Elogio de la complejidad
Cuanta una anécdota, de dudosa veracidad, que Albert Einstein, estando en una reunión social, fue abordado por una señora de alta alcurnia que le solicitó le explicara su célebre teoría de la relatividad.
El genio de la física accedió gentilmente, pero la mujer no entendió nada de lo que este le dijo. Einstein, que debió estar de muy buen ánimo aquel día, le dio una segunda explicación, un poco más sencilla, para que la señora entendiera, pero tampoco tuvo éxito. Con la capacidad de su paciencia casi colmada, el creador de E= mc2, ensayó una tercera y aun mas simplificada explicación. Con un gesto de satisfacción, la señora le hizo saber que ahora si había entendido pero Einstein replicó que esta tercera versión, extra simple, ya no era la teoría de la relatividad.
Es parte de nuestra idiosincrasia una marcada tendencia a la visión binaria de la realidad, y de nuestro posicionamiento ante la vida. Simplificar el pensamiento a que todo es blanco o negro, nos puede estar ocultando una infinidad de matices, con el riesgo de estar viendo una realidad que no existe.
Lamentablemente la educación, publica o privada, que hemos recibido, y que se sigue dictando, no ayuda para formar el pensamiento crítico; para formar subjetividades más o menos sólidas.
Los medios de comunicación foguean en un sentido u otro, de acuerdo a sus propios y mezquinos intereses. Solo por dar un ejemplo: Desde hace algunos años, los programas de debate serio y responsable, son rarezas en vías de extinción. Hoy, informarse solo por una boca de expendio noticioso es casi un suicidio neuronal.
A este panorama poco alentador hay que sumarle que la gran mayoría de compatriotas se encuentra atrapado hasta el cuello en la vorágine de una vida consumista, dentro de un sistema que lo único que pretende de ellos es que se esclavicen cada vez mas para que consuman cada vez mas y seguir alimentando esta imparable e inmensa bola de nieve que se conoce como capitalismo globalizado.
En nuestro país, la coyuntura exige polarización, y con nuestra natural tendencia a pensar simplemente a favor o en contra, pro o anti, amor u odio, vamos haciéndole el juego a los que nos marcan este destino bipolar.
Nadie puede inyectarnos la necesidad de saber más, de saber de que se trata. Nadie puede insertarnos indignación cuando nos quieren dar la papa en la boca, lista para tragar. Nadie nace con la capacidad de leer entre líneas. Nadie puede lavarle la cara y sacarle las lagañas a nuestro pensamiento crítico, por nosotros. Nadie puede señalar la zanahoria ajena. Nadie, y mucho menos los que se benefician de todo esto.
El presente nos exige examinarnos profundamente a nosotros mismos, indagarnos sin piedad frente al espejo para determinar cual es nuestro posicionamiento real; cual es nuestra propia subjetividad, con sus defectos y virtudes.
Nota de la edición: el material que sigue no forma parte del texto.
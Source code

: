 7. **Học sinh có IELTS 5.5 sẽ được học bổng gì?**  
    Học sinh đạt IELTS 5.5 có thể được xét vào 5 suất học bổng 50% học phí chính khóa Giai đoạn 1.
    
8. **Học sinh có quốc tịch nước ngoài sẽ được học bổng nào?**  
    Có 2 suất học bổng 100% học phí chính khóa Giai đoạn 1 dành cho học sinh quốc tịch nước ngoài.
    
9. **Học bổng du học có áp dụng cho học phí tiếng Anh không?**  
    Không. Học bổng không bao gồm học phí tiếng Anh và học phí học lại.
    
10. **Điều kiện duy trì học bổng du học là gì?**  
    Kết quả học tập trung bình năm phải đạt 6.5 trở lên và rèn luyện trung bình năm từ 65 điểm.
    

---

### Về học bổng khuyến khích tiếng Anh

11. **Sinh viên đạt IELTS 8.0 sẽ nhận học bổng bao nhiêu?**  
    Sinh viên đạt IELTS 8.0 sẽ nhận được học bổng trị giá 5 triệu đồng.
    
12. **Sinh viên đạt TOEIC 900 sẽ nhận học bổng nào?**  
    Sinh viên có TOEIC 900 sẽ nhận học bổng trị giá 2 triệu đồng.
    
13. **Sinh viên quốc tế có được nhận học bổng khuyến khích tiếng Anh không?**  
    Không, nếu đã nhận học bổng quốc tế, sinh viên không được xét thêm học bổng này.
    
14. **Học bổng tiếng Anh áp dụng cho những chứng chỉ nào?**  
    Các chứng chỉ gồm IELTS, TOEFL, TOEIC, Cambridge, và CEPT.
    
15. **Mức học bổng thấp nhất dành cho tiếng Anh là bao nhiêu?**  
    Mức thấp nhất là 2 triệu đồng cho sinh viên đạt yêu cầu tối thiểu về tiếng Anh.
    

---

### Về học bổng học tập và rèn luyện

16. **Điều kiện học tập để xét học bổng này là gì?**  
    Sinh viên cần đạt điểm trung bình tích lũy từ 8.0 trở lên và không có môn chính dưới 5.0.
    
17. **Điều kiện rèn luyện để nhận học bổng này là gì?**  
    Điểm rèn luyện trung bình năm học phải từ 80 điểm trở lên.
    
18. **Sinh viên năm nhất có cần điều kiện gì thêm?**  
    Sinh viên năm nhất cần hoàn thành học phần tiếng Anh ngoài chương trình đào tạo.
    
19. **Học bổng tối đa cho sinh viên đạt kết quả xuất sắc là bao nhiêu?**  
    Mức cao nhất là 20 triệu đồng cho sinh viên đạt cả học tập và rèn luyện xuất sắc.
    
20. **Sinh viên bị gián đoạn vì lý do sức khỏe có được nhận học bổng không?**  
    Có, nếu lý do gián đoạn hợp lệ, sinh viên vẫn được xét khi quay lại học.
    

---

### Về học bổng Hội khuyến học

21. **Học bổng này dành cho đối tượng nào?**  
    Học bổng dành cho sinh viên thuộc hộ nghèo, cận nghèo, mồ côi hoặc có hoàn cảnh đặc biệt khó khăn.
Y no hablo de banderías partidarias, eso puede venir después… o no. Hablo de, parafraseando a Sartre: descubrir que queremos hacer con lo que hicieron de nosotros. En definitiva: saber quienes somos y para donde queremos ir y, una vez determinado esto, tirar el ancla. Entonces, y solo entonces, veremos como los distintos temas, coyunturales o estructurales, estarán delante o detrás de nosotros, a nuestra derecha o a nuestra izquierda, por arriba, por debajo o a nuestra altura; dejando, de una vez por todas, de confundir lo urgente con lo importante que pocas veces van de la mano.
Por supuesto que siempre están los indiferentes que creen, desde una supuesta lejanía, que esto no los afecta o que están mas allá de un posicionamiento en particular. Este comportamiento solo es explicable con autoengaño o un inquietante grado de ignorancia. ¡Dios nos libre de los asépticos indiferentes!
Para terminar: Habrá que animarse a ir más allá de este panorama infantiloide, donde los buenos están de un lado y los malos del otro. La realidad es muchísimo mas compleja que una película de Disney. Deberemos complejizar nuestra visión para complejizar (enriquecer) los debates. En la Argentina que se viene, es imprescindible, si es que queremos que las cosas cambien para bien.
Estoy seguro que, la mayoría de nosotros, no queremos una teoría de la relatividad, tan simplificada, que dejó de serlo.